The legal definition of volatile organic compounds (VOCs) differs from country to country. The U.S. defines volatile organic compounds as organic compounds, basically all hydrocarbons, with low solubility in water, and a propensity for vaporization at relatively low temperatures, including room temperature. Essentially, a volatile organic compound is a chemical or compound that contains such vapor pressure that it does not take much heat to vaporize the particular chemical or compound into a gaseous form.
The most common natural volatile organic compound is methane, an indicator of natural gas formation. A common man-made volatile organic compound is formaldehyde, found in furniture components, paint, and many cleaning solutions and disinfectants. Volatile organic compounds and their heretofore unrestricted use has been a major contributor to such environmental issues as smog and “sick building syndrome.”
Mainly, the effects of VOCs are seen in respiratory ailments, and disorders of the immune system. Increasingly, however, the vaporous effects of volatile organic compounds are recognized as actually being absorbed through the skin, leading to further complications. VOCs are now considered more than a nuisance, they’re downright deadly.
California, long plagued by smog, was the first U.S. state to recognize the devastating effects of volatile organic compound emissions on health and the environment. Thus, California was the first state to institute volatile organic compound regulations. New York, New Jersey, Arizona, and several other states soon recognized the physical and environmental benefits of regulation of VOCs, and joined California in implementing their own VOC statutes.
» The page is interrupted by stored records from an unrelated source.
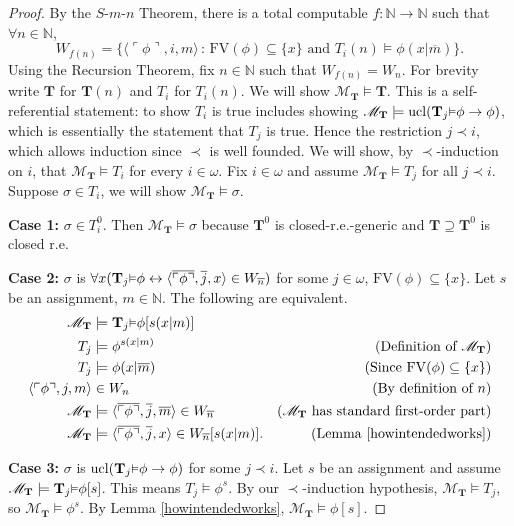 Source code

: \documentclass[reqno]{article}
\theoremstyle{definition}
\def\N{\mathbb{N}}
\def\M{\mathscr{M}}
\def\T{\mathbf{T}}
\def\FV{\mathrm{FV}}
\renewcommand{\Pr}[1]{\T_{#1}\mbox{\small${\vDash}$}}
\newcommand{\ucl}[1]{\mathrm{ucl}(#1)}
\newcommand{\case}[1]{\textbf{Case #1:}}
\begin{document}
\begin{proof}
By the $S$-$m$-$n$ Theorem, there is a total computable $f:\N\to\N$ such that $\forall n\in\N$,
\[
W_{f(n)}=\{\langle\ulcorner\phi\urcorner,i,m\rangle\,:\,
\mbox{$\FV(\phi)\subseteq\{x\}$ and $T_i(n)\models \phi(x|\overline m)$}\}.\]
Using the Recursion Theorem, fix $n\in\N$ such that
$W_{f(n)}=W_n$.
For brevity write $\T$ for $\T(n)$ and $T_i$ for $T_i(n)$.
We will show $\M_\T\models \T$.  This is a self-referential statement: to show $T_i$
is true includes
showing $\M_\T\models \ucl{\Pr j\phi\rightarrow\phi}$, which is essentially the
statement that $T_j$ is true.  Hence the restriction $j\prec i$, which allows induction
since $\prec$ is well founded.
We will show, by $\prec$-induction on $i$, that $\M_\T\models T_i$
for every $i\in\omega$.
Fix $i\in \omega$ and assume $\M_\T\models T_j$ for all $j\prec i$.
Suppose $\sigma\in T_i$, we will show $\M_\T\models\sigma$.


\item
\case1
$\sigma\in T^0_i$.
Then $\M_\T\models\sigma$ because $\T^0$ is closed-r.e.-generic and
$\T\supseteq\T^0$ is closed r.e.

\item
\case2
$\sigma$ is $\forall x(\Pr j\phi\leftrightarrow
\langle\overline{\ulcorner\phi\urcorner},\overline j,x\rangle\in W_{\overline n})$
for some $j\in\omega$, $\FV(\phi)\subseteq\{x\}$.
Let $s$ be an assignment, $m\in\N$.
The following are equivalent.
\begin{align*}
\M_{\T} &\models \Pr{j}\phi[s(x|m)]\\
T_j &\models \phi^{s(x|m)}
 &\mbox{(Definition of $\M_\T$)}\\
T_j &\models \phi(x|\overline m)
 &\mbox{(Since $\FV(\phi)\subseteq\{x\}$)}\\
\langle \ulcorner\phi\urcorner,j,m\rangle &\in W_n
 &\mbox{(By definition of $n$)}\\
\M_{\T} &\models \langle\overline{\ulcorner\phi\urcorner},\overline j,\overline m\rangle\in W_{\overline n}
 &\mbox{($\M_{\T}$ has standard first-order part)}\\
\M_{\T} &\models \langle\overline{\ulcorner\phi\urcorner},\overline j,x\rangle\in W_{\overline n}[s(x|m)].
 &\mbox{(Lemma \ref{howintendedworks})}
\end{align*}

\item
\case3
$\sigma$ is $\ucl{\Pr j\phi\rightarrow\phi}$ for some $j\prec i$.
Let $s$ be an assignment and assume $\M_\T\models\Pr j\phi[s]$.
This means $T_j\models\phi^s$.
By our $\prec$-induction hypothesis, 
$\M_\T\models T_j$,
so
$\M_\T\models \phi^s$.  By Lemma \ref{howintendedworks},
$\M_\T\models \phi[s]$.


\end{proof}
\end{document}
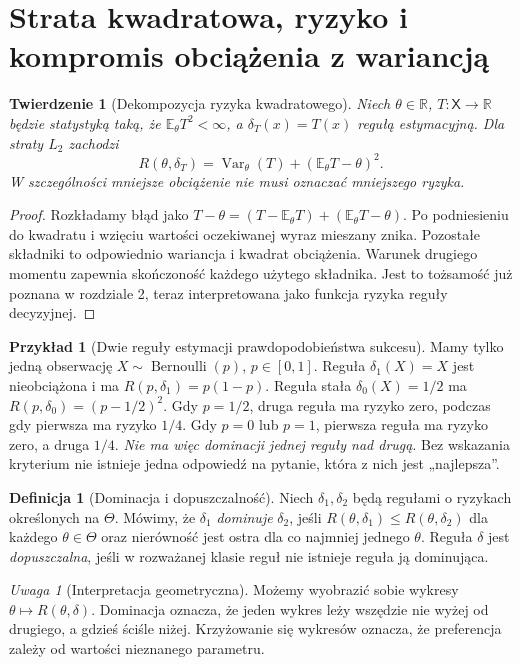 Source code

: \documentclass[11pt,a4paper,oneside]{report}
\numberwithin{equation}{chapter}
\theoremstyle{plain}
\newtheorem{twierdzenie}{Twierdzenie}[chapter]
\theoremstyle{definition}
\newtheorem{definicja}{Definicja}[chapter]
\newtheorem{przyklad}{Przykład}[chapter]
\theoremstyle{remark}
\newtheorem{uwaga}{Uwaga}[chapter]
\newcommand{\R}{\mathbb R}
\newcommand{\E}{\mathbb E}
\newcommand{\Var}{\operatorname{Var}}
\begin{document}
\section{Strata kwadratowa, ryzyko i kompromis obciążenia z wariancją}
\begin{twierdzenie}[Dekompozycja ryzyka kwadratowego]\label{thm:decision-mse}
Niech $\theta\in\R$, $T:\mathsf X\to\R$ będzie statystyką taką, że
$\E_\theta T^2<\infty$, a $\delta_T(x)=T(x)$ regułą estymacyjną.
Dla straty $L_2$ zachodzi
\[
R(\theta,\delta_T)
=\Var_\theta(T)+(\E_\theta T-\theta)^2.
\]
W szczególności mniejsze obciążenie nie musi oznaczać mniejszego ryzyka.
\end{twierdzenie}
\begin{proof}
Rozkładamy błąd jako
$T-\theta=(T-\E_\theta T)+(\E_\theta T-\theta)$.
Po podniesieniu do kwadratu i wzięciu wartości oczekiwanej
wyraz mieszany znika. Pozostałe składniki to odpowiednio wariancja
i kwadrat obciążenia. Warunek drugiego momentu zapewnia skończoność
każdego użytego składnika. Jest to tożsamość już poznana w rozdziale 2,
teraz interpretowana jako funkcja ryzyka reguły decyzyjnej.
\end{proof}

\begin{przyklad}[Dwie reguły estymacji prawdopodobieństwa sukcesu]
Mamy tylko jedną obserwację $X\sim\operatorname{Bernoulli}(p)$,
$p\in[0,1]$. Reguła $\delta_1(X)=X$ jest nieobciążona i ma
$R(p,\delta_1)=p(1-p)$. Reguła stała $\delta_0(X)=1/2$ ma
$R(p,\delta_0)=(p-1/2)^2$.
Gdy $p=1/2$, druga reguła ma ryzyko zero, podczas gdy pierwsza ma
ryzyko $1/4$. Gdy $p=0$ lub $p=1$, pierwsza reguła ma ryzyko zero,
a druga $1/4$. \emph{Nie ma więc dominacji jednej reguły nad drugą}.
Bez wskazania kryterium nie istnieje jedna odpowiedź na pytanie,
która z nich jest „najlepsza”.
\end{przyklad}

\begin{definicja}[Dominacja i dopuszczalność]\label{def:admissible}
Niech $\delta_1,\delta_2$ będą regułami o ryzykach określonych
na $\Theta$. Mówimy, że $\delta_1$ \emph{dominuje} $\delta_2$,
jeśli $R(\theta,\delta_1)\le R(\theta,\delta_2)$ dla każdego
$\theta\in\Theta$ oraz nierówność jest ostra dla co najmniej jednego
$\theta$. Reguła $\delta$ jest \emph{dopuszczalna}, jeśli w rozważanej
klasie reguł nie istnieje reguła ją dominująca.
\end{definicja}

\begin{uwaga}[Interpretacja geometryczna]
Możemy wyobrazić sobie wykresy $\theta\mapsto R(\theta,\delta)$.
Dominacja oznacza, że jeden wykres leży wszędzie nie wyżej od
drugiego, a gdzieś ściśle niżej. Krzyżowanie się wykresów oznacza,
że preferencja zależy od wartości nieznanego parametru.
\end{uwaga}
\end{document}
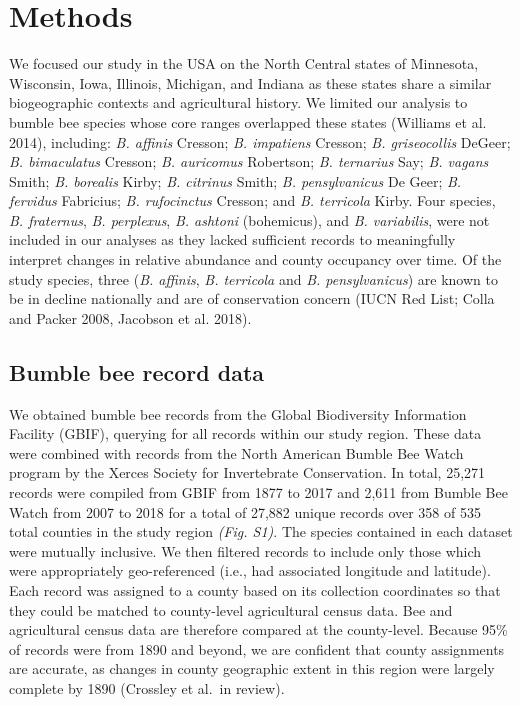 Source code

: \documentclass[11pt,]{article}
\begin{document}
\hypertarget{methods}{%
\section{Methods}\label{methods}}

We focused our study in the USA on the North Central states of
Minnesota, Wisconsin, Iowa, Illinois, Michigan, and Indiana as these
states share a similar biogeographic contexts and agricultural history.
We limited our analysis to bumble bee species whose core ranges
overlapped these states (Williams et al. 2014), including: \emph{B.
affinis} Cresson; \emph{B. impatiens} Cresson; \emph{B. griseocollis}
DeGeer; \emph{B. bimaculatus} Cresson; \emph{B. auricomus} Robertson;
\emph{B. ternarius} Say; \emph{B. vagans} Smith; \emph{B. borealis}
Kirby; \emph{B. citrinus} Smith; \emph{B. pensylvanicus} De Geer;
\emph{B. fervidus} Fabricius; \emph{B. rufocinctus} Cresson; and
\emph{B. terricola} Kirby. Four species, \emph{B. fraternus}, \emph{B.
perplexus}, \emph{B. ashtoni} (bohemicus), and \emph{B. variabilis},
were not included in our analyses as they lacked sufficient records to
meaningfully interpret changes in relative abundance and county
occupancy over time. Of the study species, three (\emph{B. affinis},
\emph{B. terricola} and \emph{B. pensylvanicus}) are known to be in
decline nationally and are of conservation concern (IUCN Red List; Colla
and Packer 2008, Jacobson et al. 2018).

\hypertarget{bumble-bee-record-data}{%
\subsection{Bumble bee record data}\label{bumble-bee-record-data}}

We obtained bumble bee records from the Global Biodiversity Information
Facility (GBIF), querying for all records within our study region. These
data were combined with records from the North American Bumble Bee Watch
program by the Xerces Society for Invertebrate Conservation. In total,
25,271 records were compiled from GBIF from 1877 to 2017 and 2,611 from
Bumble Bee Watch from 2007 to 2018 for a total of 27,882 unique records
over 358 of 535 total counties in the study region \emph{(Fig. S1)}. The
species contained in each dataset were mutually inclusive. We then
filtered records to include only those which were appropriately
geo-referenced (i.e., had associated longitude and latitude). Each
record was assigned to a county based on its collection coordinates so
that they could be matched to county-level agricultural census data. Bee
and agricultural census data are therefore compared at the county-level.
Because 95\% of records were from 1890 and beyond, we are confident that
county assignments are accurate, as changes in county geographic extent
in this region were largely complete by 1890 (Crossley et al.~in
review).
\end{document}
The Environmental Protection Agency, in the mid 1990s, finally established definitions and standards for what constitutes dangerous VOC compounds and levels. On 13 September 1999, the first federally mandated regulations for VOC levels, basically EPA volatile organic compounds, went into effect. An EPA volatile organic compound is an organic compound that is determined, by the EPA, to have an especially high photochemical reactivity, or vaporization effect, under normal atmospheric conditions.
What this means is that certain chemicals are especially prone to vaporization under even normal conditions and, therefore, must be kept below certain levels in, for instance, industrial coatings, including ordinary house paints, varnishes, etc. Most states in the U.S. now have VOC regulations much stricter and more comprehensive than federal statutes.
Improvements have had to be made in the loading and unloading procedures at oil pipeline facilities due to the enormous emissions of volatile organic compounds at these sites. Elsewhere, waste sites are being cleaned up, buildings re-coated, even gutted, automobile emissions standards raised, and the chemical processing and manufacturing industry is being rigorously regulated, all in an effort to reduce levels of volatile organic compounds.